Según sus datos, febrero es el mes perfecto para viajar a Bangkok y a Lima (15% de ahorro), también a Buenos Aires, aunque los grandes chollos para la capital argentina abundan en marzo. Viajar en noviembre a Nueva York y a La Habana puede suponer un descuento del 22% y 10%, respectivamente. Para los destinos de larga distancia el buscador recomienda reservar con una antelación de entre 21 y 28 semanas para conseguir un buen precio.

Ante tanta incertidumbre, el autor de los informes Hooper solo tiene cinco cosas claras. A saber: los precios de una ruta determinada fluctúan en función del número de pasajeros; los precios sufren cambios predecibles en las diferentes estaciones del año, especialmente en los picos del verano y las navidades; en la temporada alta las aerolíneas suben los precios no solo porque hay más personas que quieren viajar sino porque, además, están dispuestas a pagar más dinero por un billete. Y, por ultimo, después de una gran revalorización (o de una caída importante) de un destino los precios se moverán en sentido contrario. “Adivinar el futuro no es un trabajo fácil y muchos factores que influyen en los precios son inesperados, pero explotando los factores previsibles es posible extraer algunas conclusiones sobre su evolución a corto plazo”, escribe en su último informe.

El extraño caso de los precios hiperactivos

Usted ha estado mirando billetes (ha repetido varias veces la búsqueda y ha insistido en el mismo destino), ha encontrado un buen precio. Vamos, una ganga en toda regla. No se ha decidido (usted siempre viviendo al límite) y se ha ido a comer, cuando ha vuelto a la ganga le habían salido 100 euros por encima. También puede ser que la próxima vez que entre usted al buscador empiecen a saltarles mensajes tranquilizadores: “¡Quedan dos plazas!” o “¡Hay 45 personas mirando esta oferta!”. Evidentemente alguien ha identificado su punto débil, concretamente un software ha trazado su comportamiento y monitorizado su ordenador y ha aprendido que le interesa comprar ese billete y acabará pagando un poco más.

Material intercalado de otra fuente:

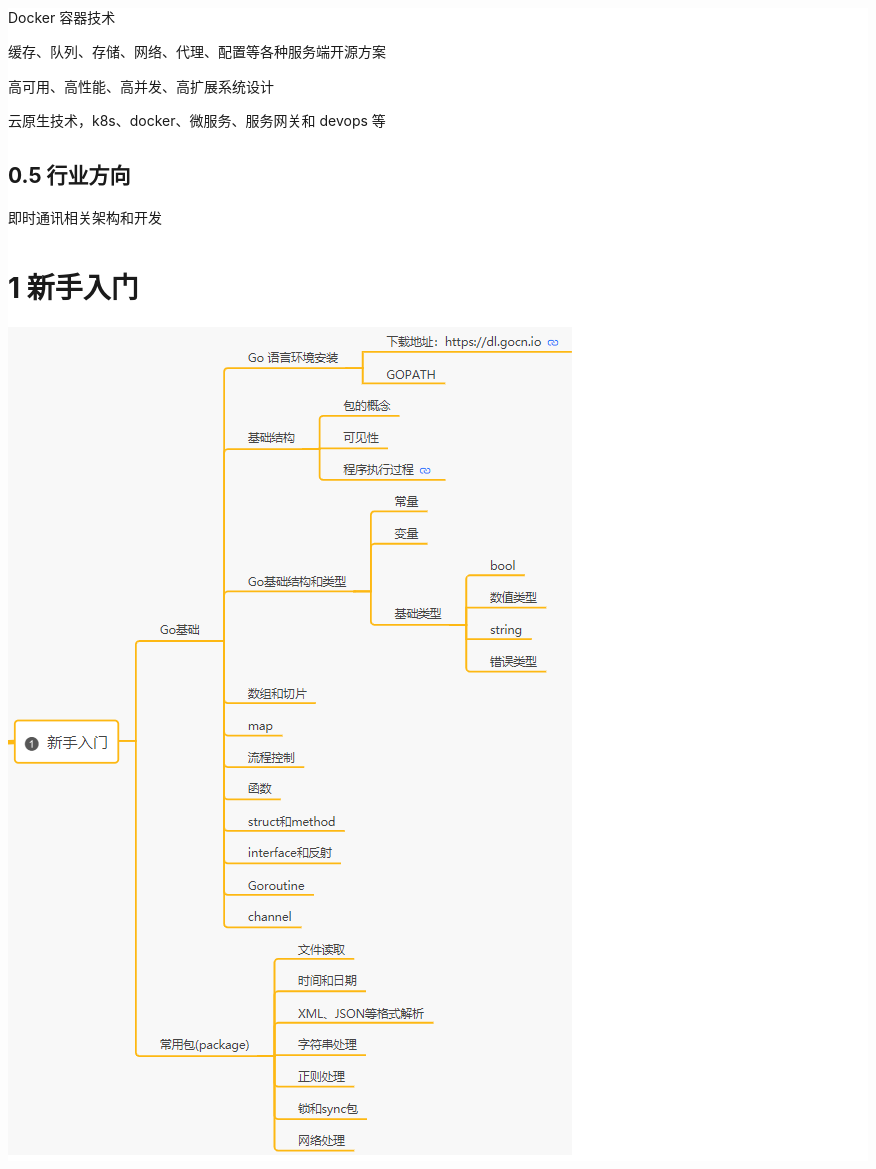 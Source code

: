 Docker 容器技术

缓存、队列、存储、网络、代理、配置等各种服务端开源方案

高可用、高性能、高并发、高扩展系统设计

云原生技术，k8s、docker、微服务、服务网关和 devops 等

## 0.5 行业方向



即时通讯相关架构和开发



# 1 新手入门

![](./pics/Snipaste_2020-12-16_11-40-43.png)
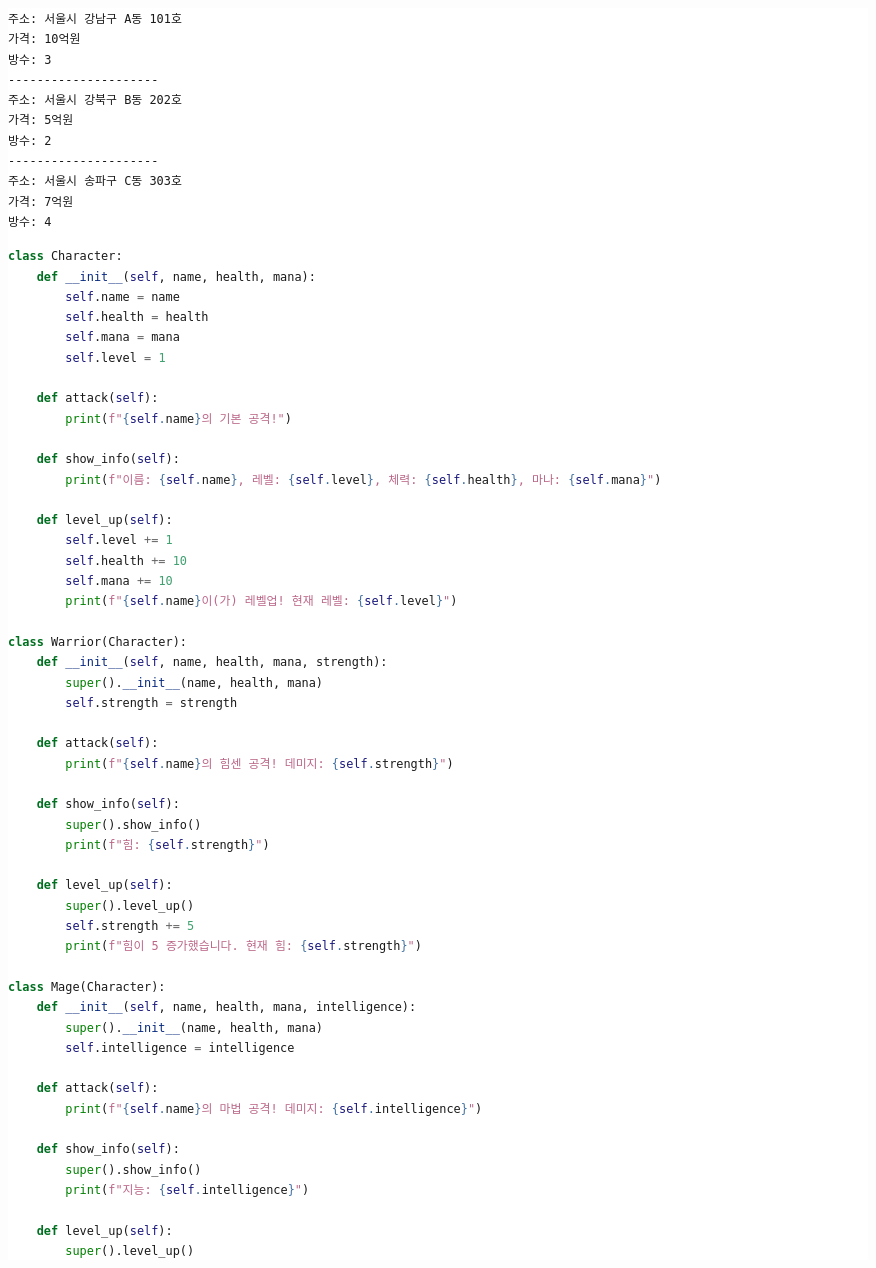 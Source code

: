     주소: 서울시 강남구 A동 101호
    가격: 10억원
    방수: 3
    ---------------------
    주소: 서울시 강북구 B동 202호
    가격: 5억원
    방수: 2
    ---------------------
    주소: 서울시 송파구 C동 303호
    가격: 7억원
    방수: 4
    


```python
class Character:
    def __init__(self, name, health, mana):
        self.name = name
        self.health = health
        self.mana = mana
        self.level = 1

    def attack(self):
        print(f"{self.name}의 기본 공격!")

    def show_info(self):
        print(f"이름: {self.name}, 레벨: {self.level}, 체력: {self.health}, 마나: {self.mana}")

    def level_up(self):
        self.level += 1
        self.health += 10
        self.mana += 10
        print(f"{self.name}이(가) 레벨업! 현재 레벨: {self.level}")

class Warrior(Character):
    def __init__(self, name, health, mana, strength):
        super().__init__(name, health, mana)
        self.strength = strength

    def attack(self):
        print(f"{self.name}의 힘센 공격! 데미지: {self.strength}")

    def show_info(self):
        super().show_info()
        print(f"힘: {self.strength}")

    def level_up(self):
        super().level_up()
        self.strength += 5
        print(f"힘이 5 증가했습니다. 현재 힘: {self.strength}")

class Mage(Character):
    def __init__(self, name, health, mana, intelligence):
        super().__init__(name, health, mana)
        self.intelligence = intelligence

    def attack(self):
        print(f"{self.name}의 마법 공격! 데미지: {self.intelligence}")

    def show_info(self):
        super().show_info()
        print(f"지능: {self.intelligence}")

    def level_up(self):
        super().level_up()
```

Una práctica de dudoso gusto y legalidad que al menos en Francia se está investigando en serio. Un estudio de la Universidad Politécnica de Cataluña apuntaba a la frecuencia de este modus operandi al que llamaron “discriminación de búsqueda en Internet. Para sortearlo se pueden usar dos navegadores o dos dispositivos distintos, uno para buscar y otro para comprar. También funciona borrar las cookies del navegador habitual. Usted que hasta hoy no sabía para qué servía el big data, aquí tiene un buen ejemplo.